> [Prompt]: Give the records again. Keep them exact and leave out the images.

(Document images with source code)
>>>>>

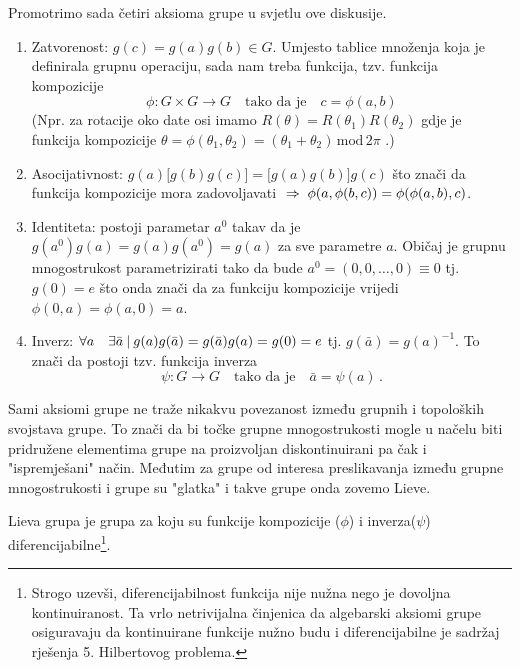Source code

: Promotrimo sada četiri aksioma grupe u svjetlu ove diskusije.
\begin{enumerate}
\item Zatvorenost: $g(c)=g(a)g(b) \in G$. Umjesto tablice množenja koja
    je definirala grupnu operaciju, sada nam treba funkcija, tzv.
    funkcija kompozicije
    \[\phi: G\times G \to G \quad  \text{tako da je} \quad c=\phi(a,b) \]
    (Npr. za rotacije oko date osi imamo $R(\theta) = R(\theta_1) R(\theta_2)$
    gdje je funkcija kompozicije  $\theta = \phi(\theta_1, \theta_2) =
    (\theta_1 + \theta_2)\, \mathrm{mod}\, 2\pi$ .)

\item Asocijativnost: $g(a)\big[g(b)g(c)\big]=\big[g(a)g(b)\big]g(c)$ što
    znači da funkcija kompozicije mora zadovoljavati
    $\;\Rightarrow\; \phi(a, \phi(b,c))=\phi(\phi(a,b),c) $.

\item Identiteta: postoji parametar $a^0$ takav da je 
       $g(a^0)g(a)=g(a)g(a^0)=g(a)$ za sve parametre $a$.
    Običaj je grupnu mnogostrukost parametrizirati tako da bude $a^0=(0, 0, \ldots, 0)
     \equiv 0$ tj. $g(0)=e$ što onda znači da za funkciju
     kompozicije vrijedi $\phi(0,a)=\phi(a,0)=a$.

\item Inverz: $\forall a\quad \exists \bar{a} \: | \: g(a)g(\bar{a})=
        g(\bar{a})g(a)=g(0)=e$ tj. $g(\bar{a})=g(a)^{-1}$. To znači
        da postoji tzv. funkcija inverza
        \[ \psi:G\to G   \quad  \text{tako da je} \quad \bar{a}=\psi(a) \,. \]

\end{enumerate}

Sami aksiomi grupe ne traže nikakvu povezanost između grupnih i topoloških
svojstava grupe. To znači da bi točke grupne mnogostrukosti mogle u načelu biti
pridružene elementima grupe na proizvoljan diskontinuirani pa čak i "ispremješani"
način. Međutim za grupe od interesa preslikavanja između grupne mnogostrukosti
i grupe su "glatka" i takve grupe onda zovemo Lieve.

\begin{definicija}
  Lieva grupa je grupa za koju su funkcije kompozicije
($\phi$) i inverza($\psi$) diferencijabilne\footnote{Strogo uzevši, 
    diferencijabilnost funkcija nije nužna nego je dovoljna
 kontinuiranost. Ta vrlo netrivijalna činjenica da algebarski aksiomi
 grupe osiguravaju da kontinuirane funkcije nužno budu i diferencijabilne
 je sadržaj rješenja 5. Hilbertovog problema.}.
\end{definicija}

<<<<<

> [Answer space]:
Source code

: Promotrimo sada četiri aksioma grupe u svjetlu ove diskusije.
\begin{enumerate}
\item Zatvorenost: $g(c)=g(a)g(b) \in G$. Umjesto tablice množenja koja
    je definirala grupnu operaciju, sada nam treba funkcija, tzv.
    funkcija kompozicije
    \[\phi: G\times G \to G \quad  \text{tako da je} \quad c=\phi(a,b) \]
    (Npr. za rotacije oko date osi imamo $R(\theta) = R(\theta_1) R(\theta_2)$
    gdje je funkcija kompozicije  $\theta = \phi(\theta_1, \theta_2) =
    (\theta_1 + \theta_2)\, \mathrm{mod}\, 2\pi$ .)

\item Asocijativnost: $g(a)\big[g(b)g(c)\big]=\big[g(a)g(b)\big]g(c)$ što
    znači da funkcija kompozicije mora zadovoljavati
    $\;\Rightarrow\; \phi(a, \phi(b,c))=\phi(\phi(a,b),c) $.

\item Identiteta: postoji parametar $a^0$ takav da je 
       $g(a^0)g(a)=g(a)g(a^0)=g(a)$ za sve parametre $a$.
    Običaj je grupnu mnogostrukost parametrizirati tako da bude $a^0=(0, 0, \ldots, 0)
     \equiv 0$ tj. $g(0)=e$ što onda znači da za funkciju
     kompozicije vrijedi $\phi(0,a)=\phi(a,0)=a$.

\item Inverz: $\forall a\quad \exists \bar{a} \: | \: g(a)g(\bar{a})=
        g(\bar{a})g(a)=g(0)=e$ tj. $g(\bar{a})=g(a)^{-1}$. To znači
        da postoji tzv. funkcija inverza
        \[ \psi:G\to G   \quad  \text{tako da je} \quad \bar{a}=\psi(a) \,. \]

\end{enumerate}

Sami aksiomi grupe ne traže nikakvu povezanost između grupnih i topoloških
svojstava grupe. To znači da bi točke grupne mnogostrukosti mogle u načelu biti
pridružene elementima grupe na proizvoljan diskontinuirani pa čak i "ispremješani"
način. Međutim za grupe od interesa preslikavanja između grupne mnogostrukosti
i grupe su "glatka" i takve grupe onda zovemo Lieve.

\begin{definicija}
  Lieva grupa je grupa za koju su funkcije kompozicije
($\phi$) i inverza($\psi$) diferencijabilne\footnote{Strogo uzevši, 
    diferencijabilnost funkcija nije nužna nego je dovoljna
 kontinuiranost. Ta vrlo netrivijalna činjenica da algebarski aksiomi
 grupe osiguravaju da kontinuirane funkcije nužno budu i diferencijabilne
 je sadržaj rješenja 5. Hilbertovog problema.}.
\end{definicija}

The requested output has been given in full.